[[ TASK MATERIAL open ]]

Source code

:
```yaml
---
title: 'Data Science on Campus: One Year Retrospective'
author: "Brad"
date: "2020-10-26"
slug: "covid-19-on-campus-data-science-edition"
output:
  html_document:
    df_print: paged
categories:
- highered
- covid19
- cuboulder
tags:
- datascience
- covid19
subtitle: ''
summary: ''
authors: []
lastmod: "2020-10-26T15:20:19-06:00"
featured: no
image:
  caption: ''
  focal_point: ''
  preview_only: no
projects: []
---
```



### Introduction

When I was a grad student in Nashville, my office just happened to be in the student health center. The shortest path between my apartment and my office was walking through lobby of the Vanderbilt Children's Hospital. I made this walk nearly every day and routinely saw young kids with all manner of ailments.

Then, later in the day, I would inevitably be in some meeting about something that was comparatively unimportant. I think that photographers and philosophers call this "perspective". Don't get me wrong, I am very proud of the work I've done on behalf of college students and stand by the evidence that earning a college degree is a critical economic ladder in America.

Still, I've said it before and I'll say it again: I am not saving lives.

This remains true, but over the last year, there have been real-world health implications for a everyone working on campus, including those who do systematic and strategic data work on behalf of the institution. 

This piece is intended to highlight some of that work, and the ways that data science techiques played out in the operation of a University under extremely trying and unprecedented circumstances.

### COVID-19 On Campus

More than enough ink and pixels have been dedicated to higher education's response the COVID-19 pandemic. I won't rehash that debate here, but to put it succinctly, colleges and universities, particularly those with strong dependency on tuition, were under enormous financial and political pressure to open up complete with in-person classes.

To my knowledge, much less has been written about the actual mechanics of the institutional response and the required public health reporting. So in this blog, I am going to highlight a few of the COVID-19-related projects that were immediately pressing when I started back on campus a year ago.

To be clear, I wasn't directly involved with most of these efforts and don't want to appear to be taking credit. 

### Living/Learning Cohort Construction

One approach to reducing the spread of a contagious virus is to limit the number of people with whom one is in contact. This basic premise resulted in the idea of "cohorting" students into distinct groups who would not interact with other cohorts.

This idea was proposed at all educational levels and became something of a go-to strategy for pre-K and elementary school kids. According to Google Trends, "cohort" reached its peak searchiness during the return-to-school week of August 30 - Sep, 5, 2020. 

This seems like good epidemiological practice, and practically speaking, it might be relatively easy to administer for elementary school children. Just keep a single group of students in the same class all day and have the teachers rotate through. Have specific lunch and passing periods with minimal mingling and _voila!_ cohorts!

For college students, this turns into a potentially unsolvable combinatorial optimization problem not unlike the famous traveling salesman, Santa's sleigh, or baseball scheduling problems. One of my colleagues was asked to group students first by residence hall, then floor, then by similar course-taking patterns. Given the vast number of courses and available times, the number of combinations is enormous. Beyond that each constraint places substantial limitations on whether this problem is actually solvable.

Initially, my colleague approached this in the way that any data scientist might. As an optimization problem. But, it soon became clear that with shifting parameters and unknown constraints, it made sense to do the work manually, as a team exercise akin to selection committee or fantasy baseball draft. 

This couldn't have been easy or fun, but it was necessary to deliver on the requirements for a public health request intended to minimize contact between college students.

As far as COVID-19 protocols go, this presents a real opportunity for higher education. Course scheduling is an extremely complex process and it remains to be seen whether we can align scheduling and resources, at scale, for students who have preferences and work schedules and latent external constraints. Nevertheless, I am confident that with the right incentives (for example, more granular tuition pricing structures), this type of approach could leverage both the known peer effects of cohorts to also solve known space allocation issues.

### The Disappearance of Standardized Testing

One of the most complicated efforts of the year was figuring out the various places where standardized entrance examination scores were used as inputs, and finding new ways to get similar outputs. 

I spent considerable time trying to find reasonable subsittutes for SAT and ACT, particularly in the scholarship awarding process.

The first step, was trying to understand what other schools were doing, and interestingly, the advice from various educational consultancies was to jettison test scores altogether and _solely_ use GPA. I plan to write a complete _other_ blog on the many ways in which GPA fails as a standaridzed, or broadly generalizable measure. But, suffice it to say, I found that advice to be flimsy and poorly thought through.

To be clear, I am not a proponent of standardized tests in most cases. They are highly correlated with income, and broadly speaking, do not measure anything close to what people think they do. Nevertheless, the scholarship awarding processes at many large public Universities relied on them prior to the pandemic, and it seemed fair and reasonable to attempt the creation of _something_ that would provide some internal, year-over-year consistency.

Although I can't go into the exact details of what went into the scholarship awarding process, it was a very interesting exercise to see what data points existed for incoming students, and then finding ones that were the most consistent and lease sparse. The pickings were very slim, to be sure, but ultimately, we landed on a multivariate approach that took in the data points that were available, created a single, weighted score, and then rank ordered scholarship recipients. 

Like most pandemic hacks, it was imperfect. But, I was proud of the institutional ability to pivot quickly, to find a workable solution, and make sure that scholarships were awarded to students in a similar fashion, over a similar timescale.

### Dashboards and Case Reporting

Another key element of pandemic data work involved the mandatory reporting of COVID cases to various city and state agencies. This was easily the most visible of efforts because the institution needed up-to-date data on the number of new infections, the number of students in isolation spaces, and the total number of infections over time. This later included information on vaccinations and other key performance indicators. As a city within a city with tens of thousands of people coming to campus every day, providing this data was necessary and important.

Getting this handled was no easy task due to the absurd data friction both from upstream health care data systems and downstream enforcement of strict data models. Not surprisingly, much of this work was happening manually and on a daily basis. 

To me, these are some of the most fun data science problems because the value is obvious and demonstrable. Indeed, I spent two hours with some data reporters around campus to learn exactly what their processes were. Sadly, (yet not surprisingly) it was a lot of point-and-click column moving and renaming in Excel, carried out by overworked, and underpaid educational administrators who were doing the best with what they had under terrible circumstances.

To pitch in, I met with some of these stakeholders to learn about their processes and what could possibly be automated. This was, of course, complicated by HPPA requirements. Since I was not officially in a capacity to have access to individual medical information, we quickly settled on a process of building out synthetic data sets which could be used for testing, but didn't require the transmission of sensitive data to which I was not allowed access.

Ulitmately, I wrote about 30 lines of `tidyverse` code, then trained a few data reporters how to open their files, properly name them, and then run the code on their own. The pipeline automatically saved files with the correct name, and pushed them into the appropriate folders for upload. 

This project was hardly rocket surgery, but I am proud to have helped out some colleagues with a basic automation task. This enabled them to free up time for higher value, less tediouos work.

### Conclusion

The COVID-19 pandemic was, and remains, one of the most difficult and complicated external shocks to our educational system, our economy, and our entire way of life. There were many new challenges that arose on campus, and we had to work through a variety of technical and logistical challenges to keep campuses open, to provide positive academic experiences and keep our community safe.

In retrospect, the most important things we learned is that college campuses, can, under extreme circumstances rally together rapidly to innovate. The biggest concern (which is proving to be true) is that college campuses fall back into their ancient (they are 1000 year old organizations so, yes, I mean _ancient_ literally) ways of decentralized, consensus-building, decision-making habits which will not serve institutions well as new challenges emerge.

[[ TASK MATERIAL closed ]]
[[ TASK MATERIAL open ]]

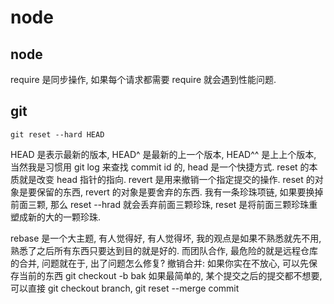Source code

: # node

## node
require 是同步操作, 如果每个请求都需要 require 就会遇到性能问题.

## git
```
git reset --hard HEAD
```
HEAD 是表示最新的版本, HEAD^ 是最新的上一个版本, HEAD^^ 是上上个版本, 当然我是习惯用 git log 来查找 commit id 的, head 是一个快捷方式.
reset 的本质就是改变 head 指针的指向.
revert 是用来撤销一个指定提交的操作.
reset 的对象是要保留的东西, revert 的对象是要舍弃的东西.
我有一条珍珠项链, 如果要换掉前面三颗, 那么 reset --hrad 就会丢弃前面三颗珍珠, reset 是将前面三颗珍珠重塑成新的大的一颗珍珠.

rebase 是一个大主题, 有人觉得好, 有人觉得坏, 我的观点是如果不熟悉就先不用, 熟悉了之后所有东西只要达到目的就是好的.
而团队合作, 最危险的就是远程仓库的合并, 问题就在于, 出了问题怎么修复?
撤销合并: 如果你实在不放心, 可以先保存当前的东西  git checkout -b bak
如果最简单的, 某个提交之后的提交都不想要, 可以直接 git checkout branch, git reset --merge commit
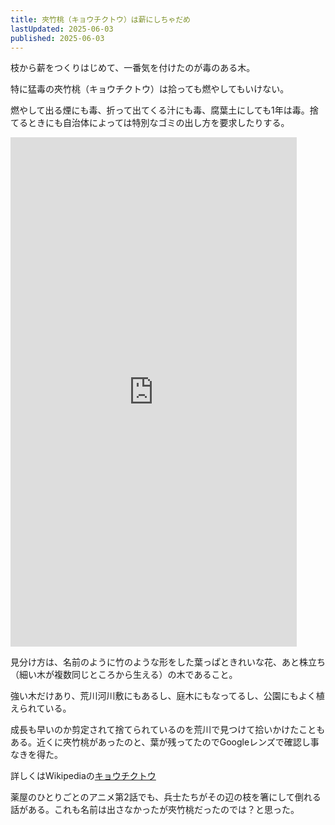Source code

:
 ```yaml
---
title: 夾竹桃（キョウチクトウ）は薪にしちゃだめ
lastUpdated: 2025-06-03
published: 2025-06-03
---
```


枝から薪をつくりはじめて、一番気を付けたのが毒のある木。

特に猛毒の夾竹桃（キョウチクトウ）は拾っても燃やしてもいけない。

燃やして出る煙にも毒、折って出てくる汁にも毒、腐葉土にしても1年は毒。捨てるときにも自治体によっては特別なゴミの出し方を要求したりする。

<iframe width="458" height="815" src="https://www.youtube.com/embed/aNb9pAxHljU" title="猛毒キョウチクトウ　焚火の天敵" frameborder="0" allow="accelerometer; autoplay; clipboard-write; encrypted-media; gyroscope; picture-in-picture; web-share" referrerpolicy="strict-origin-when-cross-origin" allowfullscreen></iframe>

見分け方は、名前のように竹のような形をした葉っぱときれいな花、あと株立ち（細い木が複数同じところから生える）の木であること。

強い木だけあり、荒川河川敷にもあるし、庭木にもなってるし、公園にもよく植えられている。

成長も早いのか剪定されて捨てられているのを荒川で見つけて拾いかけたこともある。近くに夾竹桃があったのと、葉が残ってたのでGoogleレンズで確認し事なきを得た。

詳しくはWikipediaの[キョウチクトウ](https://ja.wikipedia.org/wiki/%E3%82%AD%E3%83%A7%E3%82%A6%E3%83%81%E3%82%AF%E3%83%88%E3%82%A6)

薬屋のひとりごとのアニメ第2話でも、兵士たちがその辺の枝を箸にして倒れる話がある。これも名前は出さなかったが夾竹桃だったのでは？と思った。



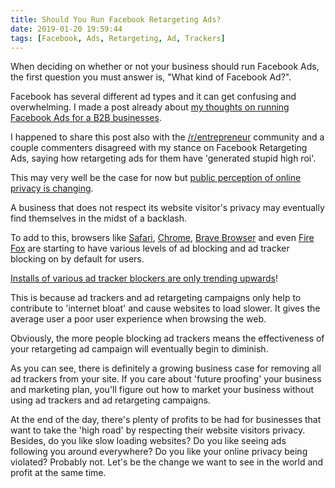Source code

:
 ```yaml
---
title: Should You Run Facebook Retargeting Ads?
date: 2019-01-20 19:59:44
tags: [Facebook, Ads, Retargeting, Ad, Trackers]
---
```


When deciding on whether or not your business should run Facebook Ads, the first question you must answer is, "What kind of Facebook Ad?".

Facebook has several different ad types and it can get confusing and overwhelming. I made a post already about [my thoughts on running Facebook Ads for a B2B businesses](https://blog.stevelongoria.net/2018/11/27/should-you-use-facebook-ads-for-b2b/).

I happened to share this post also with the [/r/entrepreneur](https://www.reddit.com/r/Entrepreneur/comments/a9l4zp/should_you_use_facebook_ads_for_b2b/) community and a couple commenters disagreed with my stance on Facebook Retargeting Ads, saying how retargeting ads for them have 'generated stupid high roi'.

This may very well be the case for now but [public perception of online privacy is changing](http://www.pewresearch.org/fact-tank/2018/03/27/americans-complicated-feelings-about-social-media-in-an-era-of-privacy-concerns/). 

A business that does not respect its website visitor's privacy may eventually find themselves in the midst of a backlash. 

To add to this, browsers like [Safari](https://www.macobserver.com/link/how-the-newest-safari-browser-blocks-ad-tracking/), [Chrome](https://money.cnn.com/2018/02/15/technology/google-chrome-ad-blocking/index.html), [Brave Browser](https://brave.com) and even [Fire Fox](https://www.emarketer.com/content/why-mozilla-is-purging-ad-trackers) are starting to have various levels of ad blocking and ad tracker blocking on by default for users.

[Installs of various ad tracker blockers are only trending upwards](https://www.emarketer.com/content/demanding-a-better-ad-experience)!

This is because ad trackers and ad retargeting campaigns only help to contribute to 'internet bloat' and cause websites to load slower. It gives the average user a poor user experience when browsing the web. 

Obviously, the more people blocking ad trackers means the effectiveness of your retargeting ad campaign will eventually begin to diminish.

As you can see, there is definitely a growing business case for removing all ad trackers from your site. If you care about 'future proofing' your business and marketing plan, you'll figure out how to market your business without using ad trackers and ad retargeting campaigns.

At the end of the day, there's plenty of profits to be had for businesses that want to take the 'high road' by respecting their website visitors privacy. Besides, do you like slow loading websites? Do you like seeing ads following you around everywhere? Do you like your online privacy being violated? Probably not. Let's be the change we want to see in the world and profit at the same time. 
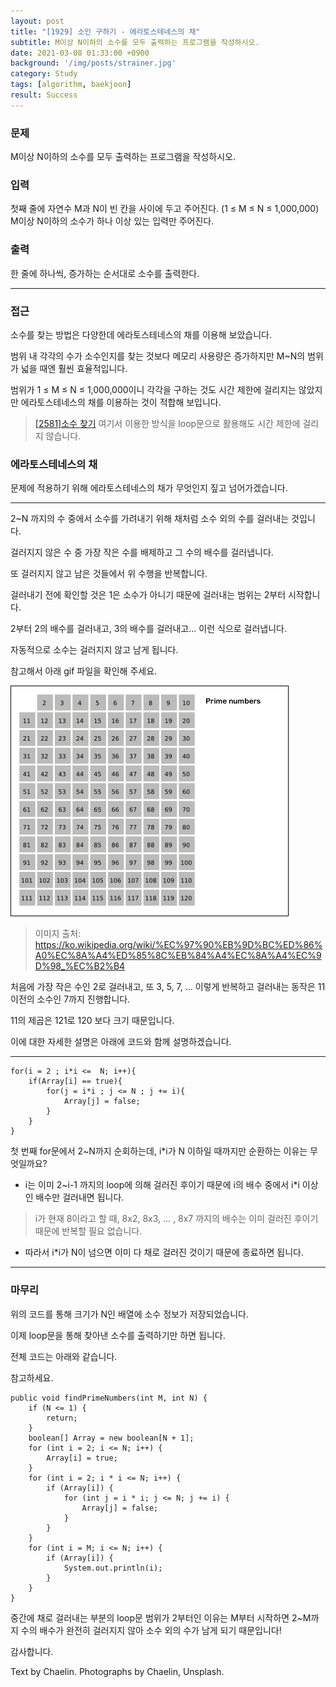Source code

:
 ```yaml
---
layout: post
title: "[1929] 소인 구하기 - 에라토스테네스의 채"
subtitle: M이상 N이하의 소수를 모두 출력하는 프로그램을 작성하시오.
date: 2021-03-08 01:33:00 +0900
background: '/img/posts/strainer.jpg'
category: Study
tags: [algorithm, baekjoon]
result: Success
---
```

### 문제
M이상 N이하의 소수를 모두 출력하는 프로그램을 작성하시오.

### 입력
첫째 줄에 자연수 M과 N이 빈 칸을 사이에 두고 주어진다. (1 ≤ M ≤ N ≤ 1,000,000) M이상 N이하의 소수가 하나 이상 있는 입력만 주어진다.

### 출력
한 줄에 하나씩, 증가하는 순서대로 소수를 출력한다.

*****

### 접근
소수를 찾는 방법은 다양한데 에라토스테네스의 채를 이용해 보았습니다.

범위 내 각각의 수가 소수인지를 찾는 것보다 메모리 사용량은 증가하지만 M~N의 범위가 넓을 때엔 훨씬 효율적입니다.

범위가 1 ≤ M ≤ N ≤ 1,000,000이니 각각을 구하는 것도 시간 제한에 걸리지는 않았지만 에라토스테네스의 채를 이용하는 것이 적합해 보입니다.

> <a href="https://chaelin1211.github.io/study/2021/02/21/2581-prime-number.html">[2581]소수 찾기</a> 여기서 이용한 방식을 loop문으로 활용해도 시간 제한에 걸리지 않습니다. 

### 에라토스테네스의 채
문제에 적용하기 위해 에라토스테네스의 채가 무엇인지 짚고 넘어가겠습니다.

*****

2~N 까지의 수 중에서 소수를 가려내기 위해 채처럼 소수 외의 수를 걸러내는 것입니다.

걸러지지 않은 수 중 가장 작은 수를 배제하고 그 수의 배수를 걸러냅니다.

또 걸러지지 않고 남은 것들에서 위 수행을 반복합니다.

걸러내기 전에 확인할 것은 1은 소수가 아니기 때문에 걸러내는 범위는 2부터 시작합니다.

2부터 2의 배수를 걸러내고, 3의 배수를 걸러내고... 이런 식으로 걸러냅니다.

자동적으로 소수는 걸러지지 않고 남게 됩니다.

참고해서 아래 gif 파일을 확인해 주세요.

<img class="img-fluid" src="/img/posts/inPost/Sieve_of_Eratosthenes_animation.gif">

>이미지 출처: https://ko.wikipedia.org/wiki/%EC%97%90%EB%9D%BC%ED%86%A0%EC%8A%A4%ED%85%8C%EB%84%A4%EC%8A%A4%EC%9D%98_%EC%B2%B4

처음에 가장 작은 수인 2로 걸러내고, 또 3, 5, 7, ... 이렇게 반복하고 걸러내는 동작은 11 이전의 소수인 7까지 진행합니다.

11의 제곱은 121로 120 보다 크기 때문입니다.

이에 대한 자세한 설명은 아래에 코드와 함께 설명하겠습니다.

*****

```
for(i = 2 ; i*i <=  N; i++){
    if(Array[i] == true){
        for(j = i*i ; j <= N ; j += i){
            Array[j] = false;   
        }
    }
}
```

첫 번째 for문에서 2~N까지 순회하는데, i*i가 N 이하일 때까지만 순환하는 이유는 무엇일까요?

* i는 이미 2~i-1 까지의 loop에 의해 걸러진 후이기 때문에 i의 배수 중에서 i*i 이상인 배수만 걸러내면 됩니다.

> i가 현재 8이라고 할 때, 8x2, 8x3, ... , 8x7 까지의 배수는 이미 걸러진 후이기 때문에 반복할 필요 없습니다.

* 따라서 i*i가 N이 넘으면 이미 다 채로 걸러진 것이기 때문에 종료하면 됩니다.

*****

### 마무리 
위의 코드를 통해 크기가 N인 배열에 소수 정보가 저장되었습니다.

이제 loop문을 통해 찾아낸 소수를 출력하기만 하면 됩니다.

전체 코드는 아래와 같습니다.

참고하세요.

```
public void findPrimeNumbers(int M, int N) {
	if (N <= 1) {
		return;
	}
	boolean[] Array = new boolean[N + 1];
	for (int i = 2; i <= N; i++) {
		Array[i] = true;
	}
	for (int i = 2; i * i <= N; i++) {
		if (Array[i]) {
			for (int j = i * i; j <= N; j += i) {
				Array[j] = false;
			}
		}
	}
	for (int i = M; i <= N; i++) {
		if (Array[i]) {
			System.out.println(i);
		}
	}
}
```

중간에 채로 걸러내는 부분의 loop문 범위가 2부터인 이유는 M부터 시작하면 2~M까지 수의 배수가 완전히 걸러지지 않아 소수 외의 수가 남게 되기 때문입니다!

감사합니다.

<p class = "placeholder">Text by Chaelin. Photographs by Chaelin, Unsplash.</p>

[[ TASK MATERIAL closed ]]

Output only an exact transcription of the lines above from the one with "Still, I've said" up to and including the one with "This remains true, but".

**ANSWER FOR THE TASK**
Still, I've said it before and I'll say it again: I am not saving lives.

This remains true, but over the last year, there have been real-world health implications for a everyone working on campus, including those who do systematic and strategic data work on behalf of the institution. 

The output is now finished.